自販機で紅茶を買う彼女に多少なりとも違和感はあったけど勿論俺が小銭を投入したので文句の言葉は無かった。彼女の口から飛び出す罵声は全て跡部クンに向けられたものや。それが良かったと思うとこなんか、授業サボってしもたと後悔するとこなんか、それさえも分からへん俺はほんまにどうかしとる。
『ねぇ!白石君もそう思うでしょ!?』
「ど、どうやろな?せやけど仲良さそうやったやんか」
『なに、白石君て眼悪いの?』
「全然」
『じゃあ白石君もアレと同じで馬鹿なの?』
「ははは…」
『跡部は昔からそうなんだよ、お金は十分に持ってるくせに心は貧しいってやつ?人の顔見る度に雌猫だとか金食い虫だとか言っちゃって!まだアンタの金には手付けてないって話し!』
「いつか手付けそうな言い方やんか」
『…………………』
「正解?」
『…あの性格さえ眼を瞑れば言う事無いの、本当にアイツはお金持ってるの!だけどね…』
「うん?」
『アタシ、本当の本当の本当に跡部の性格と跡部の見下した笑い方が気に喰わなくて仕方ないんだよ…!!』
「そ、そっか…似た者同士なだけにやっぱり反発してまうんやな…」
『うん?何か言った?』
「全然!何も言ってへんよ?」
せっかくの綺麗な顔を崩してワナワナ震えながら白眼向く彼女はどう見ても本心からの言葉を告げてた。なんや嫌いっちゅうよりは気に入らへんって感じがするけど、幾らお金があっても彼女なりに譲れへんものがあるらしい。

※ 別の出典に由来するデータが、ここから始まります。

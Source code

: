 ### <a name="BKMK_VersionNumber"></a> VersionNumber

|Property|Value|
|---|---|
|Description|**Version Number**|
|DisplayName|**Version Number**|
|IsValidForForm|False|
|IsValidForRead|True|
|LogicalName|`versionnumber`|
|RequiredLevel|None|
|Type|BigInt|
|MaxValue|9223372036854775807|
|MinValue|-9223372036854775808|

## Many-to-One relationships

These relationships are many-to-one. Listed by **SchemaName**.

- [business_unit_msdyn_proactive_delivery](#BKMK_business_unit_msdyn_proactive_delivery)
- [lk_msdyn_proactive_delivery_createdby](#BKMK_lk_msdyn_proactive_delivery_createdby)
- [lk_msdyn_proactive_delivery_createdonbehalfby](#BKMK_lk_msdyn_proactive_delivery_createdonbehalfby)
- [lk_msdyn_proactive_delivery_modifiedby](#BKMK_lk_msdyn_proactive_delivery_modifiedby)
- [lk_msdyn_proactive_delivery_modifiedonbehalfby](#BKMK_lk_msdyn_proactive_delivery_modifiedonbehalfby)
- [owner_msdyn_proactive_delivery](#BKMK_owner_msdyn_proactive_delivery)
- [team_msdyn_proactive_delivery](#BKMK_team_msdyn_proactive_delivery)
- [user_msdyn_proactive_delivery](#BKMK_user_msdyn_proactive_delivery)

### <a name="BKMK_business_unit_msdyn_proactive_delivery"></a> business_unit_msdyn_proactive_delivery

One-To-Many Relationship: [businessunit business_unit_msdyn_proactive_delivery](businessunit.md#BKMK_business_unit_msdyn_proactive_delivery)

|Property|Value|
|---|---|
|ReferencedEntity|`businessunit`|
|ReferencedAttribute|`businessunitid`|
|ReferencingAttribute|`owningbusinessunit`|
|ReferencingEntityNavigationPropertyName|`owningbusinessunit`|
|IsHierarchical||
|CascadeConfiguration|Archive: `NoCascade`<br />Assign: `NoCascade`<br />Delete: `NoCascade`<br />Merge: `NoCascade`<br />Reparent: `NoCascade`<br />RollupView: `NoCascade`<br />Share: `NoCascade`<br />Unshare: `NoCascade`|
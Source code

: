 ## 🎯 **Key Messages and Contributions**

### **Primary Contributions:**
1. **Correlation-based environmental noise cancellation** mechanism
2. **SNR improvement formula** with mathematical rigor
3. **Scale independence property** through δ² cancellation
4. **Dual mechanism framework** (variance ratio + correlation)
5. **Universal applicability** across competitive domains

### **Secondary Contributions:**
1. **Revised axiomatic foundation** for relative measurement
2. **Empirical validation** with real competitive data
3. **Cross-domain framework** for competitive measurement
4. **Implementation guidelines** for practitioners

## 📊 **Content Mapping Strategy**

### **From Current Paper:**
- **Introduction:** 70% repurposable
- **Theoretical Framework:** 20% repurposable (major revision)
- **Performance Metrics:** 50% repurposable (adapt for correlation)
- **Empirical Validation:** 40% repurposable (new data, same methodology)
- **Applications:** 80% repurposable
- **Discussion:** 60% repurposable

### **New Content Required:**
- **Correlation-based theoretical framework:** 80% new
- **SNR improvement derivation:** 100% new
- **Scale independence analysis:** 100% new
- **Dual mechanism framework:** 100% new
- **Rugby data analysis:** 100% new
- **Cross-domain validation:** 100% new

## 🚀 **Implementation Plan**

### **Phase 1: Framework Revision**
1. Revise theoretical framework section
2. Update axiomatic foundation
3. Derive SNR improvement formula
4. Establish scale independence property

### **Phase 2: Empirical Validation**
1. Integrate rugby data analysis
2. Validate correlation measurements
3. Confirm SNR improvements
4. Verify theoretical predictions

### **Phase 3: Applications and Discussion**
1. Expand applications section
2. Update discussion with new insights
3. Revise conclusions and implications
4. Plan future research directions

「ほらほら、早く顔戻さな誰かに見られたら大変やで?」
『なにそれ…不細工だとでも言いたいの?』
「俺は可愛いと思うけど愛嬌があって」
『地味に貶してる…白石君もアイツの味方なんだ仲間なんだ今すぐ殺してやりたい!』
「女の子がそんな物騒な事言うたらあかんて――」
冗談でふざけて彼女が俺の首に手を当てた瞬間、背後から『ボトッ』鈍い音がした。
当然そっちへ振り返るといつか見た青い顔と地面に落ちた鞄。
『あ、あ、あ…!』
「謙也やん、お前も今回サボったん?」
『あれ、この間白石君と一緒に居た…』
「ん、中学からの連れやで。謙也っちゅうねん」
『そうなんだ』
『ややや、やっぱり…』
『謙也君、宜しく――』
『やっぱり悪魔やったんや!!』
瞬時に彼女がいつもの柔らかい笑顔を向けたのも束の間、謙也の阿呆がとんでもない発言をしたお陰で彼女はまた白眼を向いて青筋を立てた。
ほんま、阿呆や…
『アタシに向かって悪魔だなんてどの口が言ってんの?ねえ?』
『しょ、しょしょ初対面の男の胸ぐら掴む女なんや悪魔も同然やんけ…!』
『………白石君』
「、はい」
『この馬鹿男、教育なってないんだけどどういう事?』
「長所は空気読めへんとこやからごめんな?」
『白石!俺はお前が殺されそうになってるところを助けようとしてたのに、やっぱり悪魔に心を売ったんか!』
『っ、何なの!跡部と言いアンタと言い失礼な男多過ぎ!!アタシの為に消えて!今すぐ消えて!』
『ちょ、俺まで殺す気なんか!っちゅうかほんまに首締めんなや!苦し、まじで、死ぬ…!!』
『消えてって言ってんだから苦しいのは当たり前でしょうが…!』
『し、しらいし…たすけて…!』
「名前ちゃん、ごめんな、その辺で許したってくれへんかな?」
『いーやーだ!!』
『あああ…!!』
「ハァ……」
この後、謙也が全てを知ってるって彼女に説明したら今度は俺に矢が向けられるんかと思うと…溜息しか出て来おへんかった。